Dinah

CULTE du 2 mars 2025 à Lucerne

Genèse 34 Job 31, 4-8 Matthieu 27, 11-26

DINA

Connaissez-vous l’histoire de Dina, fille de Léa et de Jacob ? La seule fille connue du patriarche ! D’ailleurs on n’en aurait jamais parlé si son histoire avait été ‘sans histoire’. Cette toute jeune fille a déclenché malgré elle une vendetta, un massacre systématique, un génocide avant la lettre…

Oui, la Bible contient des histoires d’amour impossible, à l’instar de Roméo et Juliette, des histoires dramatiques. Voilà l’histoire de deux êtres qui s’aiment, mais dont l’amour sera broyé par des rivalités de clans…
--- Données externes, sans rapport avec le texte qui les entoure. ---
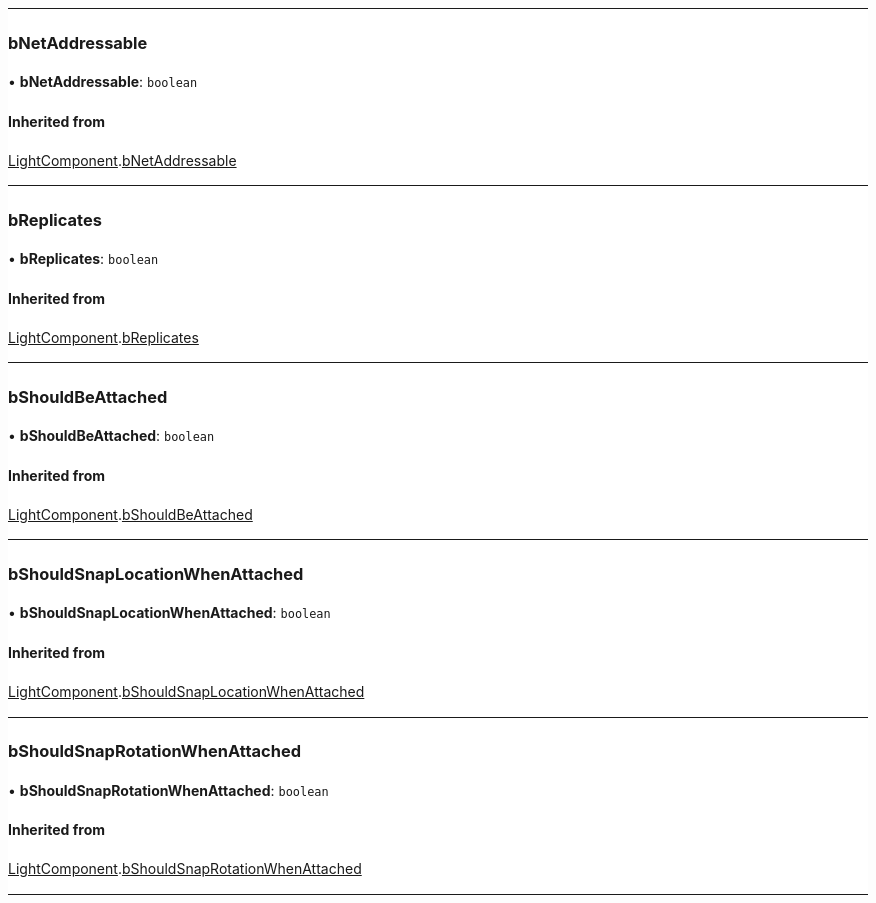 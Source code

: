 ___

### bNetAddressable

• **bNetAddressable**: `boolean`

#### Inherited from

[LightComponent](ue_ue.LightComponent.md).[bNetAddressable](ue_ue.LightComponent.md#bnetaddressable)

___

### bReplicates

• **bReplicates**: `boolean`

#### Inherited from

[LightComponent](ue_ue.LightComponent.md).[bReplicates](ue_ue.LightComponent.md#breplicates)

___

### bShouldBeAttached

• **bShouldBeAttached**: `boolean`

#### Inherited from

[LightComponent](ue_ue.LightComponent.md).[bShouldBeAttached](ue_ue.LightComponent.md#bshouldbeattached)

___

### bShouldSnapLocationWhenAttached

• **bShouldSnapLocationWhenAttached**: `boolean`

#### Inherited from

[LightComponent](ue_ue.LightComponent.md).[bShouldSnapLocationWhenAttached](ue_ue.LightComponent.md#bshouldsnaplocationwhenattached)

___

### bShouldSnapRotationWhenAttached

• **bShouldSnapRotationWhenAttached**: `boolean`

#### Inherited from

[LightComponent](ue_ue.LightComponent.md).[bShouldSnapRotationWhenAttached](ue_ue.LightComponent.md#bshouldsnaprotationwhenattached)

___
Ce récit, inséré au cœur de la Genèse, n’a, étonnamment, pas été censuré. Dans cet épisode, il faut bien remarquer que Jacob et ses deux fils n’apparaissent pas sous un jour très reluisant, c’est le moins qu’on puisse dire !

Dans nos livres d’histoire, les auteurs, souvent, embellissent des situations historiques, en faveur de tel ou tel pays. Ainsi, actuellement la guerre en Ukraine, est traitée très différemment, selon que l’on se trouve d’un côté ou de l’autre.

Ainsi je me souviens de ‘fake news’ (terme consacré venant de l’Anglais signifiant tout simplement ‘fausse nouvelle’) qui allaient jusqu’à prétendre que c’était l’Ukraine qui, avec l’aide de l’OTAN, avait envahi la Russie.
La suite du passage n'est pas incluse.